▶ Work to complete: Retype each record exactly; no pictures.
________
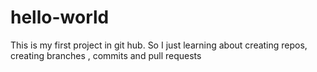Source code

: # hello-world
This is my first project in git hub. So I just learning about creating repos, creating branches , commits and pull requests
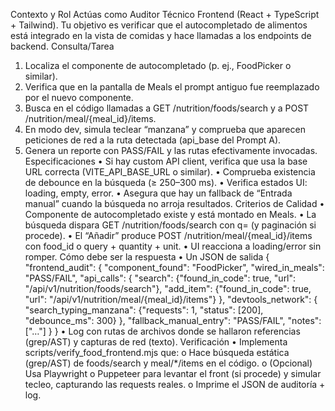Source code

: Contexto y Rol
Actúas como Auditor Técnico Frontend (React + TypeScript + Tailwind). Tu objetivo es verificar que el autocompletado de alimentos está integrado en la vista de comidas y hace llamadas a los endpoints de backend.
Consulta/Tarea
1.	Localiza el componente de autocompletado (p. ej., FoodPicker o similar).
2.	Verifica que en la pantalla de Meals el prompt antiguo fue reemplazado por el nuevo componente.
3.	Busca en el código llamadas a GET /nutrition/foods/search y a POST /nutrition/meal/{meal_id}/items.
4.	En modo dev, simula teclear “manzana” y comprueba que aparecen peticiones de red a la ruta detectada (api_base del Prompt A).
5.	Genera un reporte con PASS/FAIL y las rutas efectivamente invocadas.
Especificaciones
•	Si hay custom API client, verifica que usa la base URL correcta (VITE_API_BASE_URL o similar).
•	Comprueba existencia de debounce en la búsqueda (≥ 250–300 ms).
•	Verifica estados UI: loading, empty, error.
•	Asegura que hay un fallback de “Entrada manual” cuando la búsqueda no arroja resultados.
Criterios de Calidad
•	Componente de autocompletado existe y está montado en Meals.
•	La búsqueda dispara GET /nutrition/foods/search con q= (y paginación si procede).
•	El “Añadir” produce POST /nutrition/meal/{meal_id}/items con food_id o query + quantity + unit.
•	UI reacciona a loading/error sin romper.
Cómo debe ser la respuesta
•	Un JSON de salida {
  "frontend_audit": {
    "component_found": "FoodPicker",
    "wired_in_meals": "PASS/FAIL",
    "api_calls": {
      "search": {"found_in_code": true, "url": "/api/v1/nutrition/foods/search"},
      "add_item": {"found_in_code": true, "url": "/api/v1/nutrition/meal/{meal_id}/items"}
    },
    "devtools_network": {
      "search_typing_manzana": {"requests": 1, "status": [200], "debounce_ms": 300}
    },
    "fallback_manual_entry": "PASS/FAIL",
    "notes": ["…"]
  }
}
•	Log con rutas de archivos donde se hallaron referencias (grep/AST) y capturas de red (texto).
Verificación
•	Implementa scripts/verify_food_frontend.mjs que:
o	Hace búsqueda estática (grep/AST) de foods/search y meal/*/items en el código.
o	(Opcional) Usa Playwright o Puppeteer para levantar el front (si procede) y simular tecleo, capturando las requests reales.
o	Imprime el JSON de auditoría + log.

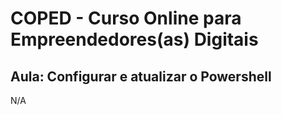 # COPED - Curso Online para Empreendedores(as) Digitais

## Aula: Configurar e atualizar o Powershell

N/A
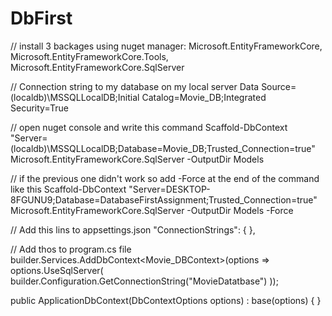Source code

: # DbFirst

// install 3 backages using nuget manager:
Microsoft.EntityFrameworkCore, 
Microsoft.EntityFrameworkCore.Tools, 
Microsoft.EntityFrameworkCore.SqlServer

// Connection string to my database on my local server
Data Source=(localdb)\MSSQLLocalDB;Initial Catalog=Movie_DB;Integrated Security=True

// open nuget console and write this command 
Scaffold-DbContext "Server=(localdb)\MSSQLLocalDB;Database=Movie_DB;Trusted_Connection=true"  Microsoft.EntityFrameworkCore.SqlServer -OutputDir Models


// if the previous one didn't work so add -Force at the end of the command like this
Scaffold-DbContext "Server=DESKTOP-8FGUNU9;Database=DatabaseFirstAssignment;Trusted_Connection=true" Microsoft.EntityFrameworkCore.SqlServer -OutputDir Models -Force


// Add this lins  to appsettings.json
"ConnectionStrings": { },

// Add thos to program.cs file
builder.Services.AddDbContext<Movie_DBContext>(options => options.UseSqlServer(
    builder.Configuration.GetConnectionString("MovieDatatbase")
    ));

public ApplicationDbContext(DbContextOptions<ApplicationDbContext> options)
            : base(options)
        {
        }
________
▶ Answer below:
Source code

: # hello-world
This is my first project in git hub. So I just learning about creating repos, creating branches , commits and pull requests
Source code

: Contexto y Rol
Actúas como Auditor Técnico Frontend (React + TypeScript + Tailwind). Tu objetivo es verificar que el autocompletado de alimentos está integrado en la vista de comidas y hace llamadas a los endpoints de backend.
Consulta/Tarea
1.	Localiza el componente de autocompletado (p. ej., FoodPicker o similar).
2.	Verifica que en la pantalla de Meals el prompt antiguo fue reemplazado por el nuevo componente.
3.	Busca en el código llamadas a GET /nutrition/foods/search y a POST /nutrition/meal/{meal_id}/items.
4.	En modo dev, simula teclear “manzana” y comprueba que aparecen peticiones de red a la ruta detectada (api_base del Prompt A).
5.	Genera un reporte con PASS/FAIL y las rutas efectivamente invocadas.
Especificaciones
•	Si hay custom API client, verifica que usa la base URL correcta (VITE_API_BASE_URL o similar).
•	Comprueba existencia de debounce en la búsqueda (≥ 250–300 ms).
•	Verifica estados UI: loading, empty, error.
•	Asegura que hay un fallback de “Entrada manual” cuando la búsqueda no arroja resultados.
Criterios de Calidad
•	Componente de autocompletado existe y está montado en Meals.
•	La búsqueda dispara GET /nutrition/foods/search con q= (y paginación si procede).
•	El “Añadir” produce POST /nutrition/meal/{meal_id}/items con food_id o query + quantity + unit.
•	UI reacciona a loading/error sin romper.
Cómo debe ser la respuesta
•	Un JSON de salida {
  "frontend_audit": {
    "component_found": "FoodPicker",
    "wired_in_meals": "PASS/FAIL",
    "api_calls": {
      "search": {"found_in_code": true, "url": "/api/v1/nutrition/foods/search"},
      "add_item": {"found_in_code": true, "url": "/api/v1/nutrition/meal/{meal_id}/items"}
    },
    "devtools_network": {
      "search_typing_manzana": {"requests": 1, "status": [200], "debounce_ms": 300}
    },
    "fallback_manual_entry": "PASS/FAIL",
    "notes": ["…"]
  }
}
•	Log con rutas de archivos donde se hallaron referencias (grep/AST) y capturas de red (texto).
Verificación
•	Implementa scripts/verify_food_frontend.mjs que:
o	Hace búsqueda estática (grep/AST) de foods/search y meal/*/items en el código.
o	(Opcional) Usa Playwright o Puppeteer para levantar el front (si procede) y simular tecleo, capturando las requests reales.
o	Imprime el JSON de auditoría + log.

 # COPED - Curso Online para Empreendedores(as) Digitais

## Aula: Configurar e atualizar o Powershell

N/A
Source code

: # DbFirst

// install 3 backages using nuget manager:
Microsoft.EntityFrameworkCore, 
Microsoft.EntityFrameworkCore.Tools, 
Microsoft.EntityFrameworkCore.SqlServer

// Connection string to my database on my local server
Data Source=(localdb)\MSSQLLocalDB;Initial Catalog=Movie_DB;Integrated Security=True

// open nuget console and write this command 
Scaffold-DbContext "Server=(localdb)\MSSQLLocalDB;Database=Movie_DB;Trusted_Connection=true"  Microsoft.EntityFrameworkCore.SqlServer -OutputDir Models


// if the previous one didn't work so add -Force at the end of the command like this
Scaffold-DbContext "Server=DESKTOP-8FGUNU9;Database=DatabaseFirstAssignment;Trusted_Connection=true" Microsoft.EntityFrameworkCore.SqlServer -OutputDir Models -Force


// Add this lins  to appsettings.json
"ConnectionStrings": { },

// Add thos to program.cs file
builder.Services.AddDbContext<Movie_DBContext>(options => options.UseSqlServer(
    builder.Configuration.GetConnectionString("MovieDatatbase")
    ));

public ApplicationDbContext(DbContextOptions<ApplicationDbContext> options)
            : base(options)
        {
        }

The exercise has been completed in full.